Adipose tissue is a primary site of obesity-induced inflammation, which is emerging as an important contributor to obesity-related diseases. The factors influencing adipose tissue-induced inflammation and the resulting pathologies remain poorly understood. However, dietary fiber diets appear to be protective, suggesting a cross-talk between the colonic metabolism and adipose tissue-induced inflammation. Short-chain fatty acids, e.g. propionic acid (PA), are the principal products of the dietary fiber fermentation by microbiota.
Materials and methods
Human omental and subcutaneous adipose tissue explants were obtained from gynaecological patients who underwent surgery. Explants were incubated for 24 h with propionic acid. Human THP-1 monocytic cells were differentiated to macrophages and incubated with LPS in the presence and absence of propionic acid. Cytokine and chemokine production were determined by multiplex ELISA, and mRNA expression of metabolic and macrophages genes was determined by RT-PCR.
Here we showed that the treatment of human adipose tissue with PA resulted in a significant downregulation of several inflammatory parameters (e.g. TNF-α and CCL5). Furthermore, PA positively influenced factors associated with insulin sensitivity, lipogenesis and glucose uptake (e.g. lipoprotein lipase and GLUT4). Similar effects on cytokine and chemokine production by macrophages were also observed. PA mediated its effects via G-protein coupled receptor signaling pathways (Gi/o-dependent and –independent pathways).

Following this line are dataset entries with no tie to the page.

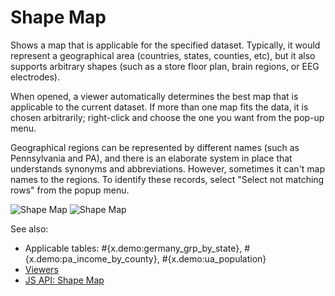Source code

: <!-- TITLE: Shape Map -->
<!-- SUBTITLE: -->

# Shape Map

Shows a map that is applicable for the specified dataset. Typically, it would 
represent a geographical area (countries, states, counties, etc), but it also
supports arbitrary shapes (such as a store floor plan, brain regions,
or EEG electrodes).

When opened, a viewer automatically determines the best map that is applicable 
to the current dataset. If more than one map fits the data, it is chosen
arbitrarily; right-click and choose the one you want from the pop-up menu.

Geographical regions can be represented by different names (such as Pennsylvania and PA), 
and there is an elaborate system in place that understands synonyms and abbreviations. However,
sometimes it can't map names to the regions. To identify these records, select
"Select not matching rows" from the popup menu.

![Shape Map](../uploads/viewers/shape-map-pa-counties.png "Shape Map")
![Shape Map](../uploads/viewers/shape-map-plate.png "Shape Map")


See also:
* Applicable tables: #{x.demo:germany_grp_by_state}, #{x.demo:pa_income_by_county}, #{x.demo:ua_population}  
* [Viewers](../viewers.md)
* [JS API: Shape Map](https://public.datagrok.ai/js/samples/ui/viewers/shape-map)
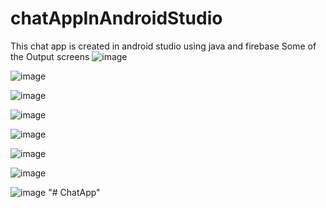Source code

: # chatAppInAndroidStudio
This chat app is created in android studio using java and firebase
Some of the Output screens
![image](https://user-images.githubusercontent.com/64765400/119440006-5a5e0100-bcd8-11eb-88fb-0712bb223f78.png)

![image](https://user-images.githubusercontent.com/64765400/119440053-706bc180-bcd8-11eb-8bb7-2f0b6c5c43df.png)

![image](https://user-images.githubusercontent.com/64765400/119440063-75307580-bcd8-11eb-8da2-f3629f67c145.png)

![image](https://user-images.githubusercontent.com/64765400/119440078-7f527400-bcd8-11eb-97bc-287362d5d764.png)

![image](https://user-images.githubusercontent.com/64765400/119440082-82e5fb00-bcd8-11eb-9c99-3dfeae3e17ee.png)

![image](https://user-images.githubusercontent.com/64765400/119440112-91ccad80-bcd8-11eb-9bba-8e7c24034da4.png)

![image](https://user-images.githubusercontent.com/64765400/119440138-9b561580-bcd8-11eb-8cdf-76c3a6a4d902.png)

![image](https://user-images.githubusercontent.com/64765400/119440156-a14bf680-bcd8-11eb-9818-2533a8f1dfa4.png)
"# ChatApp" 
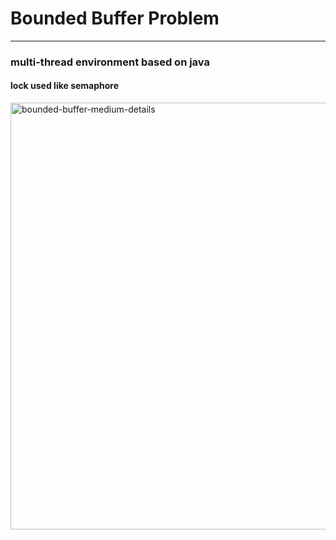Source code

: # Bounded Buffer Problem
-----------------------
### multi-thread environment based on java
#### lock used like semaphore
<img width="683" alt="bounded-buffer-medium-details" src="https://user-images.githubusercontent.com/17774927/91555660-634dbc00-e96c-11ea-939e-24520b97396e.png">
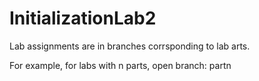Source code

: # InitializationLab2

Lab assignments are in branches corrsponding to lab arts.

For example, for labs with n parts, open branch:
partn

Propionic acid, normally produced in the colon, may have a direct beneficial effect on adipose tissue, such as reducing obesity-associated inflammation and increasing lipogenesis and glucose uptake. Effects on adipose tissue as a whole are at least partially explained by effects on macrophages but likely also adipocytes are involved. This suggests that, in vivo, propionic acid and dietary fibres may have potential in preventing obesity-related inflammation and associated diseases.